=== Exercise brief ===
From the records that follow, give the number of lines that include the word "Python", with no further words.

=== Material for this exercise ===
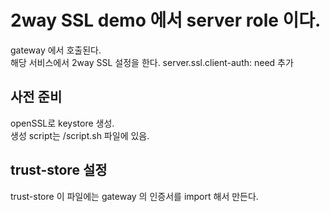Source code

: # 2way SSL demo 에서 server role 이다.
gateway 에서 호출된다.  
해당 서비스에서 2way SSL 설정을 한다. server.ssl.client-auth: need 추가


## 사전 준비
openSSL로 keystore 생성.  
생성 script는 /script.sh 파일에 있음. 

## trust-store 설정
trust-store 이 파일에는 gateway 의 인증서를 import 해서 만든다. 

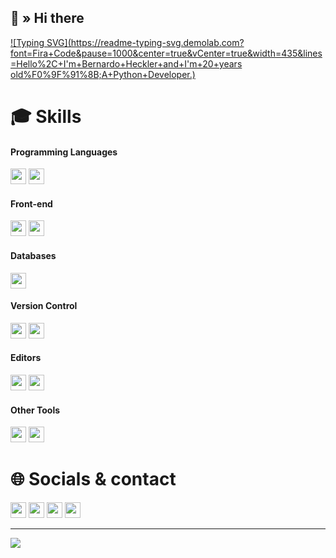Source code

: ## 👋 » Hi there

[![Typing SVG](https://readme-typing-svg.demolab.com?font=Fira+Code&pause=1000&center=true&vCenter=true&width=435&lines=Hello%2C+I'm+Bernardo+Heckler+and+I'm+20+years old%F0%9F%91%8B;A+Python+Developer.)](https://git.io/typing-svg)

# 🎓 Skills

#### Programming Languages

<p>
  <img src="https://img.shields.io/badge/JavaScript-282c34?logo=javascript" height="25">
  <img src="https://img.shields.io/badge/Python-282c34?logo=python" height="25">
</p>

<!-- <img src="https://skillicons.dev/icons?i=js,ts,py,php,c,go&perline=14" width="212"> -->

#### Front-end

<p>
  <img src="https://img.shields.io/badge/HTML-282c34?logo=html5" height="25">
  <img src="https://img.shields.io/badge/CSS-282c34?logo=css3&logoColor=0396de" height="25">
  <br>
</p>

<!-- <img src="https://skillicons.dev/icons?i=html,css,react,redux,vue,tailwind,bootstrap,jquery,threejs,svg,sass,pug&perline=14" width="428"> -->

#### Databases

<p>
  <img src="https://img.shields.io/badge/MySQL-282c34?logo=mysql" height="25">
</p>

<!-- <img src="https://skillicons.dev/icons?i=mysql,gql,gcp&perline=14" width="104"> -->

#### Version Control

<p>
  <img src="https://img.shields.io/badge/Git-282c34?logo=git" height="25">
  <img src="https://img.shields.io/badge/GitHub-282c34?logo=github" height="25">
</p>

#### Editors

<p>
  <img src="https://img.shields.io/badge/VS Code-282c34?logo=visual-studio-code&logoColor=0078d7" height="25">
  <img src="https://img.shields.io/badge/Sublime Text-282c34?logo=sublime-text" height="25">
</p>

#### Other Tools

<p>
  <img src="https://img.shields.io/badge/Photoshop-282c34?logo=adobe-photoshop" height="25">
  <img src="https://img.shields.io/badge/Microsoft Edge-282c34?logo=microsoft-edge&logoColor=0078d7" height="25">
</p>

<!-- <img src="https://skillicons.dev/icons?i=git,github,npm,pnpm,vitest,vscode,sublime,powershell,md,regex,vercel,codepen,ps,figma,stackoverflow,windows&perline=14" width="500"> -->

# 🌐 Socials & contact


[<img src="https://img.shields.io/badge/YouTube-c4302b.svg?logo=youtube" height="25">](https://youtube.com/@heckler201?si=3rMqkEKlE5ddQy2s)
[<img src="https://img.shields.io/badge/Gmail-ece9e9.svg?logo=gmail" height="25">](mailto:bernaheckler1@gmail.com)
[<img src="https://img.shields.io/badge/Instagram-ff0685.svg?logo=instagram" height="25">](https://www.instagram.com/berna.hcklr/)
[<img src="https://img.shields.io/badge/Linkedin-0047f9.svg?logo=linkedin" height="25">](https://www.linkedin.com/in/bernardo-heckler-645153305/)

---

[<img src="https://visitcount.itsvg.in/api?id=tientq64&icon=5&color=6">](https://visitcount.itsvg.in)
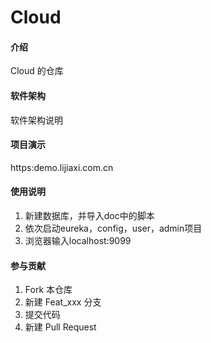 # Cloud

#### 介绍
Cloud 的仓库

#### 软件架构
软件架构说明


#### 项目演示
https:demo.lijiaxi.com.cn

#### 使用说明

1. 新建数据库，并导入doc中的脚本
2. 依次启动eureka，config，user，admin项目
3. 浏览器输入localhost:9099

#### 参与贡献

1. Fork 本仓库
2. 新建 Feat_xxx 分支
3. 提交代码
4. 新建 Pull Request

=== Completed task ===
2